Elected officials including Manhattan Borough President Gale Brewer, Congressman Jerrold Nadler and Assemblyman Richard Gottfried on Thursday called on the agency put an end to the competition.
“The Port Authority has put the bus before the horse,” Brewer said outside the agency’s Financial District offices. “They’ve mounted the design competition for a new bus terminal footprint in a process that has been publicly opaque, that virtually no one in this community has been allowed input on.”
Added Gottfried, “Port Authority literally does not know what they’re doing."
For months, Hell’s Kitchen residents and Community Board 4 members have spoken out against the Port Authority’s plans, which could involve using eminent domain to demolish hundreds of apartments, dozens of small businesses, a food pantry and a historic church in the neighborhood.
Eminent domain “must be off the table," Nadler said on Thursday.
Several elected officials maintained the agency had puts its desire for financial gain over the neighborhood’s concerns.
“The Port Authority has been all too willing to to sell the current terminal to private developers and arbitrarily build a new terminal…just because they can,” Brewer said. “We’re asking today that the Port Authority stop — stop your premature competition.”
The mayor's office also spoke out against the agency's plans Thursday, releasing a statement that called on the Port Authority to reconsider its competition and launch a "transparent" process taking the concerns of residents, elected officials and commuters into account.
"New York City and its residents must have a full voice in key issues such as site selection, terminal size, operational improvements and how to avoid the need for condemnation of private property in the area," read a statement from Deputy Mayor Anthony Shorris.
“The residents of Hell’s Kitchen should not be thrown under this bus terminal because of a deal that puts New Jersey residents ahead of them,” state Sen. Brad Hoylman added at the press conference.

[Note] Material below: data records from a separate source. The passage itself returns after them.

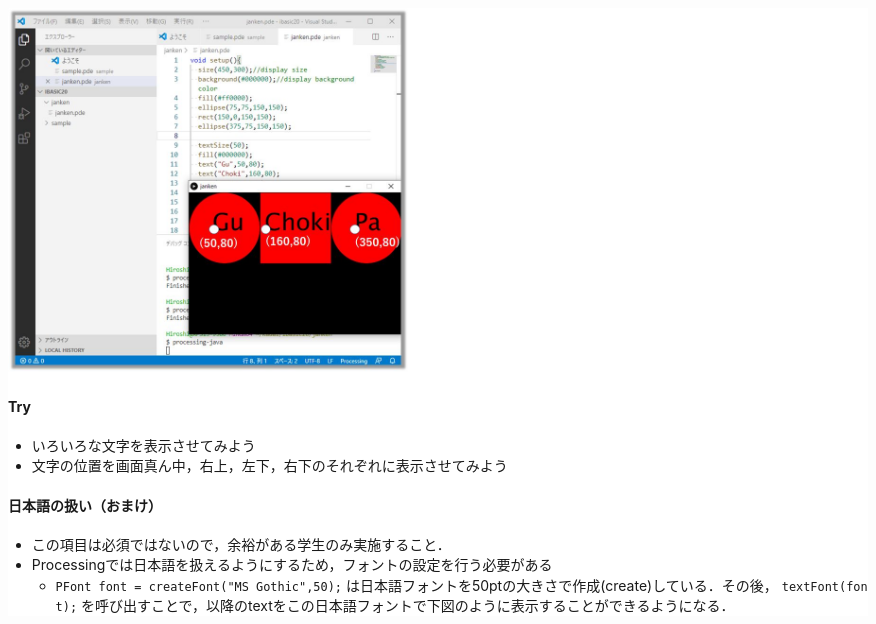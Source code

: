 <img src="https://github.com/igakilab/basic_seminar/raw/images/images/vscode_janken_text.jpg" width=400>

#### Try
- いろいろな文字を表示させてみよう
- 文字の位置を画面真ん中，右上，左下，右下のそれぞれに表示させてみよう

#### 日本語の扱い（おまけ）
- この項目は必須ではないので，余裕がある学生のみ実施すること．
- Processingでは日本語を扱えるようにするため，フォントの設定を行う必要がある
  - `PFont font = createFont("MS Gothic",50);` は日本語フォントを50ptの大きさで作成(create)している．その後， `textFont(font);` を呼び出すことで，以降のtextをこの日本語フォントで下図のように表示することができるようになる．

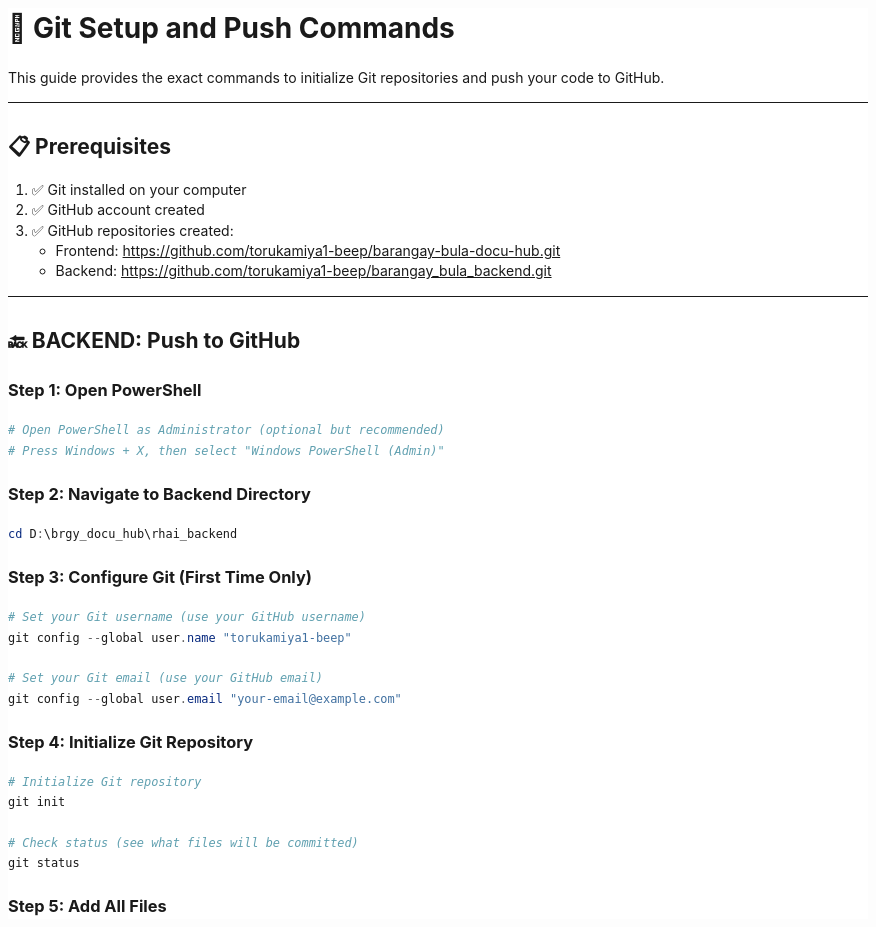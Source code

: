 # 🔧 Git Setup and Push Commands

This guide provides the exact commands to initialize Git repositories and push your code to GitHub.

---

## 📋 Prerequisites

1. ✅ Git installed on your computer
2. ✅ GitHub account created
3. ✅ GitHub repositories created:
   - Frontend: https://github.com/torukamiya1-beep/barangay-bula-docu-hub.git
   - Backend: https://github.com/torukamiya1-beep/barangay_bula_backend.git

---

## 🔙 BACKEND: Push to GitHub

### Step 1: Open PowerShell

```powershell
# Open PowerShell as Administrator (optional but recommended)
# Press Windows + X, then select "Windows PowerShell (Admin)"
```

### Step 2: Navigate to Backend Directory

```powershell
cd D:\brgy_docu_hub\rhai_backend
```

### Step 3: Configure Git (First Time Only)

```powershell
# Set your Git username (use your GitHub username)
git config --global user.name "torukamiya1-beep"

# Set your Git email (use your GitHub email)
git config --global user.email "your-email@example.com"
```

### Step 4: Initialize Git Repository

```powershell
# Initialize Git repository
git init

# Check status (see what files will be committed)
git status
```

### Step 5: Add All Files
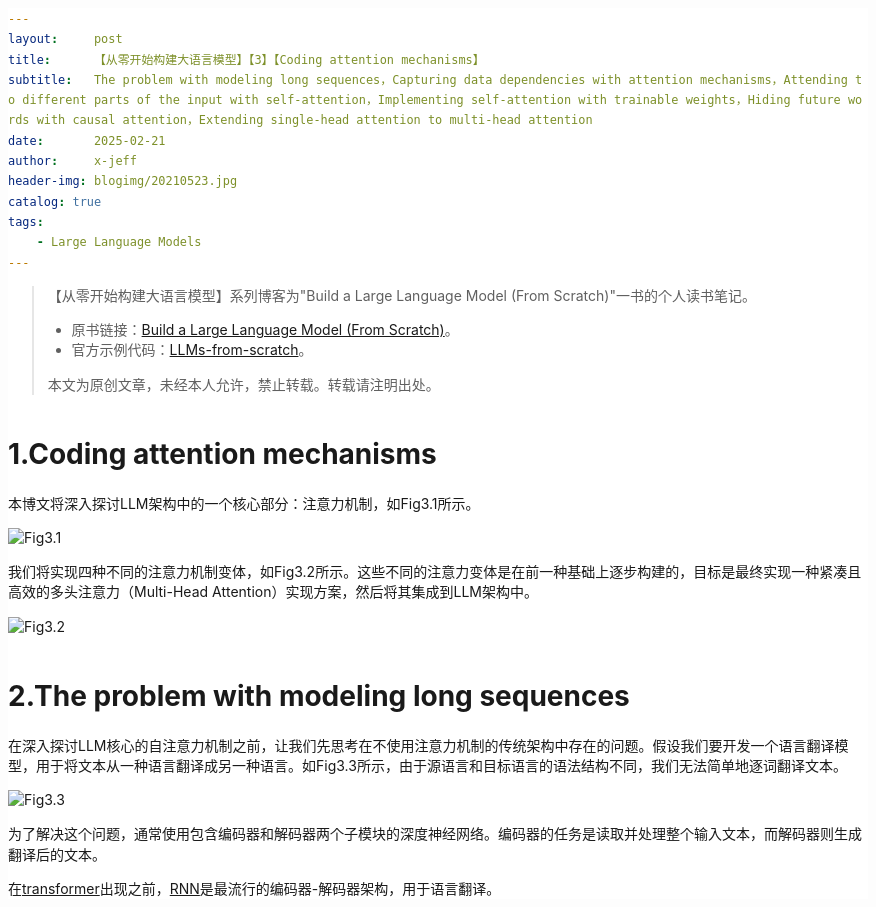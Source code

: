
 ```yaml
---
layout:     post
title:      【从零开始构建大语言模型】【3】【Coding attention mechanisms】
subtitle:   The problem with modeling long sequences，Capturing data dependencies with attention mechanisms，Attending to different parts of the input with self-attention，Implementing self-attention with trainable weights，Hiding future words with causal attention，Extending single-head attention to multi-head attention
date:       2025-02-21
author:     x-jeff
header-img: blogimg/20210523.jpg
catalog: true
tags:
    - Large Language Models
---
```

>【从零开始构建大语言模型】系列博客为"Build a Large Language Model (From Scratch)"一书的个人读书笔记。
>
>* 原书链接：[Build a Large Language Model (From Scratch)](https://www.amazon.com/Build-Large-Language-Model-Scratch/dp/1633437167?crid=228R4JI0P0QFR&dib=eyJ2IjoiMSJ9.XvZyIer9iV133BWXqNiVt_OOJXZheO54dvZtQly8MC25PNYZrN3OWsGLjbg3I0G9hI3LkjwhsORxvHIob3nvCZFgdSSQEFe07VkehijGxT03n4Amdw7lnXxnsOUuWXeglfHnewCcV3DjL9zWHELfh5DG1ZErzFym3S6ZxSuFzNvoPkaq0uDlD_CKwqHdC0KM_RdvIqF0_2RudgvzRli0V155KkusHRck3pG7ybp5VyqKDC_GgL_MEywLwLhFgX6kOCgV6Rq90eTgSHFd6ac8krpIYjsHWe6H3IXbfKGvMXc.473O1-iUZC0z2hdx8L5Z5ZTNxtNV9gNPw_mE7QZ5Y90&dib_tag=se&keywords=raschka&qid=1730250834&sprefix=raschk,aps,162&sr=8-1&linkCode=sl1&tag=rasbt03-20&linkId=84ee23afbd12067e4098443718842dac&language=en_US&ref_=as_li_ss_tl)。
>* 官方示例代码：[LLMs-from-scratch](https://github.com/rasbt/LLMs-from-scratch)。
>
>本文为原创文章，未经本人允许，禁止转载。转载请注明出处。

# 1.Coding attention mechanisms

本博文将深入探讨LLM架构中的一个核心部分：注意力机制，如Fig3.1所示。

![Fig3.1](https://xjeffblogimg.oss-cn-beijing.aliyuncs.com/BLOGIMG/BlogImage/LLMsFromScratch/3/1.png)

我们将实现四种不同的注意力机制变体，如Fig3.2所示。这些不同的注意力变体是在前一种基础上逐步构建的，目标是最终实现一种紧凑且高效的多头注意力（Multi-Head Attention）实现方案，然后将其集成到LLM架构中。

![Fig3.2](https://xjeffblogimg.oss-cn-beijing.aliyuncs.com/BLOGIMG/BlogImage/LLMsFromScratch/3/2.png)

# 2.The problem with modeling long sequences

在深入探讨LLM核心的自注意力机制之前，让我们先思考在不使用注意力机制的传统架构中存在的问题。假设我们要开发一个语言翻译模型，用于将文本从一种语言翻译成另一种语言。如Fig3.3所示，由于源语言和目标语言的语法结构不同，我们无法简单地逐词翻译文本。

![Fig3.3](https://xjeffblogimg.oss-cn-beijing.aliyuncs.com/BLOGIMG/BlogImage/LLMsFromScratch/3/3.png)

为了解决这个问题，通常使用包含编码器和解码器两个子模块的深度神经网络。编码器的任务是读取并处理整个输入文本，而解码器则生成翻译后的文本。

在[transformer](https://shichaoxin.com/2022/03/26/%E8%AE%BA%E6%96%87%E9%98%85%E8%AF%BB-Attention-Is-All-You-Need/)出现之前，[RNN](https://shichaoxin.com/2020/11/30/%E6%B7%B1%E5%BA%A6%E5%AD%A6%E4%B9%A0%E5%9F%BA%E7%A1%80-%E7%AC%AC%E5%9B%9B%E5%8D%81%E4%B8%80%E8%AF%BE-RNN%E5%BA%94%E7%94%A8%E4%B9%8B%E8%AF%AD%E8%A8%80%E6%A8%A1%E5%9E%8B/)是最流行的编码器-解码器架构，用于语言翻译。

The Port Authority did not immediately respond to a request for comment on Thursday.
Fielding questions toward the end of the conference, Nadler rejected a reporter’s assertion that he and other elected officials in attendance were stepping in “a little bit late in the process.”
For her part, Brewer warned the agency in April that its project could be “stymied for years” if it moved forward as planned.
“We’re not late at all,” Nadler maintained. “We were watching and hoping they would do a proper process.
“We weren’t eager to get into a fight with the Port Authority," he added.